#### Task details:
Number of lines below with the word "read": give it and nothing more.

(Exercise input)

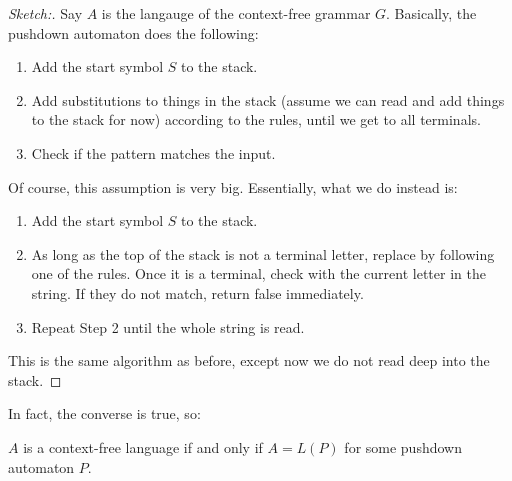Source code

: \begin{proof}
	[Sketch:]
	Say $A$ is the langauge of the context-free grammar $G$.
	Basically, the pushdown automaton does the following:
	\begin{enumerate}
		\item Add the start symbol $S$ to the stack.
		\item Add substitutions to things in the stack (assume we can read and add things to the stack for now) according to the rules, until we get to all terminals.
		\item Check if the pattern matches the input.
	\end{enumerate}
	Of course, this assumption is very big. Essentially, what we do instead is:
	\begin{enumerate}
		\item Add the start symbol $S$ to the stack.
		\item As long as the top of the stack is not a terminal letter, replace by following one of the rules. Once it is a terminal, check with the current letter in the string. If they do not match, return false immediately.
		\item Repeat Step 2 until the whole string is read.
	\end{enumerate}
	This is the same algorithm as before, except now we do not read deep into the stack.
\end{proof}

In fact, the converse is true, so:

\begin{thm}
	$A$ is a context-free language if and only if $A = L(P)$ for some pushdown automaton $P$.
\end{thm}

(End Exercise input)

#### Final answer:
3